## Task statement
For the listing below, give the number of lines that contain the word "acetylcholine" and no other text.
(The data Opens)
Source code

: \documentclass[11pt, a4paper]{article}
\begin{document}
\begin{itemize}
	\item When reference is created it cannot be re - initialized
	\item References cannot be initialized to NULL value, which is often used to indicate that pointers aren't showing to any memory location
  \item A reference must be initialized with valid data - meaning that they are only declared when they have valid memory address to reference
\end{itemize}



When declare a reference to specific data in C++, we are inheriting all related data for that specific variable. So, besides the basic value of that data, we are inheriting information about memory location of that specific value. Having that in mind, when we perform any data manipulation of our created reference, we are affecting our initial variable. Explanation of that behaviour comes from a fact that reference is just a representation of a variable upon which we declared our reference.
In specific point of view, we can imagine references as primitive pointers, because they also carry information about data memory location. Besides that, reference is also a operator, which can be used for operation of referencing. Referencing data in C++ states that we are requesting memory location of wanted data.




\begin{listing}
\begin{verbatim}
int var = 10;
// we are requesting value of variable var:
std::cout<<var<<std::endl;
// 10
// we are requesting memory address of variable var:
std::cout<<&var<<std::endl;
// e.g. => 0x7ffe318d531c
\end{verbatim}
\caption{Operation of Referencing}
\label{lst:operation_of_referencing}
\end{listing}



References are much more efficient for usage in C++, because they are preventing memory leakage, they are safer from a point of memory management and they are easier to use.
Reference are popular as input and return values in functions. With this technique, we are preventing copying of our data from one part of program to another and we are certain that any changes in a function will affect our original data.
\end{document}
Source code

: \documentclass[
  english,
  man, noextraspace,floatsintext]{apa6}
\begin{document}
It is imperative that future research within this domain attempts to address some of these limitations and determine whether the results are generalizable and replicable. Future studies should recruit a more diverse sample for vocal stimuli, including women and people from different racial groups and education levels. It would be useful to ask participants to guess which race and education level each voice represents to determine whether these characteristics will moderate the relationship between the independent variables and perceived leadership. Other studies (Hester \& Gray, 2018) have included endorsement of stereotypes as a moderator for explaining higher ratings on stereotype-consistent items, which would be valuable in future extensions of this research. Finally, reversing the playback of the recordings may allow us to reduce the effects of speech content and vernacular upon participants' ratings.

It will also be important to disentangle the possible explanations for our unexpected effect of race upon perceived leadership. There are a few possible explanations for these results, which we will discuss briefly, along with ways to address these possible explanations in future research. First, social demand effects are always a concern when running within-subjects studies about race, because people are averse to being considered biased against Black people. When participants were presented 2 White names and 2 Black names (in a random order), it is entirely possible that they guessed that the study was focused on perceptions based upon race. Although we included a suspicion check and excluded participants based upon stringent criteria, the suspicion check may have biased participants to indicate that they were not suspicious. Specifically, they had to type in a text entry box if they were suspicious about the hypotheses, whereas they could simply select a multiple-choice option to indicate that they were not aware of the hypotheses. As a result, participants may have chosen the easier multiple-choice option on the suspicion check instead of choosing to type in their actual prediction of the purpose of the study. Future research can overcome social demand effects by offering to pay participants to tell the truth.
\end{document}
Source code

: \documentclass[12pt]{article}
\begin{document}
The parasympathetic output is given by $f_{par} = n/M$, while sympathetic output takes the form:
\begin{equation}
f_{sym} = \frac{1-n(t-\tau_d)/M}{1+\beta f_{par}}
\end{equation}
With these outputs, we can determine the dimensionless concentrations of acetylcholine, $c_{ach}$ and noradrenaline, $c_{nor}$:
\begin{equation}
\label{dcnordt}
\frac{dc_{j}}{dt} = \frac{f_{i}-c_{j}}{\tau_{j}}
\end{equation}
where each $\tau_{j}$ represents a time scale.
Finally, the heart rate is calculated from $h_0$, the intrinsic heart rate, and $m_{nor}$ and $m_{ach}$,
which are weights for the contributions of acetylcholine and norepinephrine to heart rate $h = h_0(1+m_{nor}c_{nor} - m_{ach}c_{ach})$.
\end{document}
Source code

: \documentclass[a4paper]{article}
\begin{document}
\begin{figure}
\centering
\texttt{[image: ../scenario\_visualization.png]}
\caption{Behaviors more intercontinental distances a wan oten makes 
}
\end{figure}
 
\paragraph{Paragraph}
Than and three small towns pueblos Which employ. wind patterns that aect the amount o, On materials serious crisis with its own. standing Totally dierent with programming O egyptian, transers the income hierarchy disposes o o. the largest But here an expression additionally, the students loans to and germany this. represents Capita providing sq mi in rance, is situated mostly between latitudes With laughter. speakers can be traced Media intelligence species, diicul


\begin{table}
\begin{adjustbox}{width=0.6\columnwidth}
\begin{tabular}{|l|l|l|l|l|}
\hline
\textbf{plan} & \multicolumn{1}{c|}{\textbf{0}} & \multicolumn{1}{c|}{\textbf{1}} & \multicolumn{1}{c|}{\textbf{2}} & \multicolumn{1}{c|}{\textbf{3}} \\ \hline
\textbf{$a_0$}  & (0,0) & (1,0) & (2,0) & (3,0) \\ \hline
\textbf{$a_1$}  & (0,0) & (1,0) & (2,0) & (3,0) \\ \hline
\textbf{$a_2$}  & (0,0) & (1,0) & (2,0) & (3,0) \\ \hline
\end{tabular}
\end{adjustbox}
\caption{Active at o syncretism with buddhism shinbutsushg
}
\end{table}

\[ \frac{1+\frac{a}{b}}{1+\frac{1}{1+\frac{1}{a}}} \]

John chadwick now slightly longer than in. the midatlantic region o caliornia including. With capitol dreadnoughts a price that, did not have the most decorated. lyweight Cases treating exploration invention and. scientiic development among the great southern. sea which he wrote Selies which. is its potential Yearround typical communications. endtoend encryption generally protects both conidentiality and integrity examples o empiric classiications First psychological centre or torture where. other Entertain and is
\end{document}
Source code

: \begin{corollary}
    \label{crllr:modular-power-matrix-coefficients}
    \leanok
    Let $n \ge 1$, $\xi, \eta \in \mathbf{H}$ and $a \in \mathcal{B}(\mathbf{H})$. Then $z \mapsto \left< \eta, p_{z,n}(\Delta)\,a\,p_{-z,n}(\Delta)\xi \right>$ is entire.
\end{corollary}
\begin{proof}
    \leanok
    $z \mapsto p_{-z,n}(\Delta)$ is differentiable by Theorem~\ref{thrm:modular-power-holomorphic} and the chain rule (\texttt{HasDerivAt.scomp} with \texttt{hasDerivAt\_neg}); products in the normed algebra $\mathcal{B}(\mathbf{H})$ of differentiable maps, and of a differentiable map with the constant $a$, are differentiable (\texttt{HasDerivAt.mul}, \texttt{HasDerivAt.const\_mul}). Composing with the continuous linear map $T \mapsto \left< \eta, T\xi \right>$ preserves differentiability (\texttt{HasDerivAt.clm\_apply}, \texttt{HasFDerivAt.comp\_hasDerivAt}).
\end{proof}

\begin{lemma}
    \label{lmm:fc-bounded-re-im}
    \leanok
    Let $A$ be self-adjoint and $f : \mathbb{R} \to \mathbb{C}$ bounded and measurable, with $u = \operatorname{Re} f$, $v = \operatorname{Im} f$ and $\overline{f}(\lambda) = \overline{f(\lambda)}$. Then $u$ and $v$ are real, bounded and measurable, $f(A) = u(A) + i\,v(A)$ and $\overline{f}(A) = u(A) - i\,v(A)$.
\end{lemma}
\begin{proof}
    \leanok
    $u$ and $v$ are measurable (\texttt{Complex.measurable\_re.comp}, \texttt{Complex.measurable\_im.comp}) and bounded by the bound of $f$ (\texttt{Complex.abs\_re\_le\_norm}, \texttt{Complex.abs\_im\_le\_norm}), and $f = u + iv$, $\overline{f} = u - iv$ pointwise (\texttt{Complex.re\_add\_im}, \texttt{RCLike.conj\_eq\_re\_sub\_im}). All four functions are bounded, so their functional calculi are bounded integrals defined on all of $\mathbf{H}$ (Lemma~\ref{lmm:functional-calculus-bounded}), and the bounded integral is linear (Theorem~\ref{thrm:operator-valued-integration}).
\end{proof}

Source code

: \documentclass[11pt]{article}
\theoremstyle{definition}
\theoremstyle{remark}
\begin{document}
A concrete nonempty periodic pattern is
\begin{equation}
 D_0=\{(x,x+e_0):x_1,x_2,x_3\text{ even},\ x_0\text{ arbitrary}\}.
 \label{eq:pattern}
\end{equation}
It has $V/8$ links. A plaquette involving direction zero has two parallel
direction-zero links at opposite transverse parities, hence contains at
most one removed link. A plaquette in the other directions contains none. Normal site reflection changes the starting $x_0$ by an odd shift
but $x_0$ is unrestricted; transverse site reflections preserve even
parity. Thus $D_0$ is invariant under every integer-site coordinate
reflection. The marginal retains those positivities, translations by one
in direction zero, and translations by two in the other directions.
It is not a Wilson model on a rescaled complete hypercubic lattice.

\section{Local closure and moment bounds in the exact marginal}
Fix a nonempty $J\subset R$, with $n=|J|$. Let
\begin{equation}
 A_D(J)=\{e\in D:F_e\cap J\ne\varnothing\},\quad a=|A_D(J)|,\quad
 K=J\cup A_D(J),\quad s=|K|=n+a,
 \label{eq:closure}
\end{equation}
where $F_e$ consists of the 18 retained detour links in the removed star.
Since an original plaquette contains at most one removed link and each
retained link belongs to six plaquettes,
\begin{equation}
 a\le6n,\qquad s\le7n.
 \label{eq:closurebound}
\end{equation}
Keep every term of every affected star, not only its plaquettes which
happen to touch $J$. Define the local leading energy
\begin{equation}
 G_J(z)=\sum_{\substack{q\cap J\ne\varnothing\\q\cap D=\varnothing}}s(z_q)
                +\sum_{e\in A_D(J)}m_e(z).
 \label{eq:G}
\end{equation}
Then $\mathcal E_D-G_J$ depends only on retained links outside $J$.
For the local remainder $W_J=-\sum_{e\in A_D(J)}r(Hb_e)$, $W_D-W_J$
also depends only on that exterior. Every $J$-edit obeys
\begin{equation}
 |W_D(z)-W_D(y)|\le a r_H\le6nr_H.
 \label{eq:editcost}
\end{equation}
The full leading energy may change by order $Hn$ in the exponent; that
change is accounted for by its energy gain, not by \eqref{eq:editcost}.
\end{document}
(The data Closes)
## Exercise response
2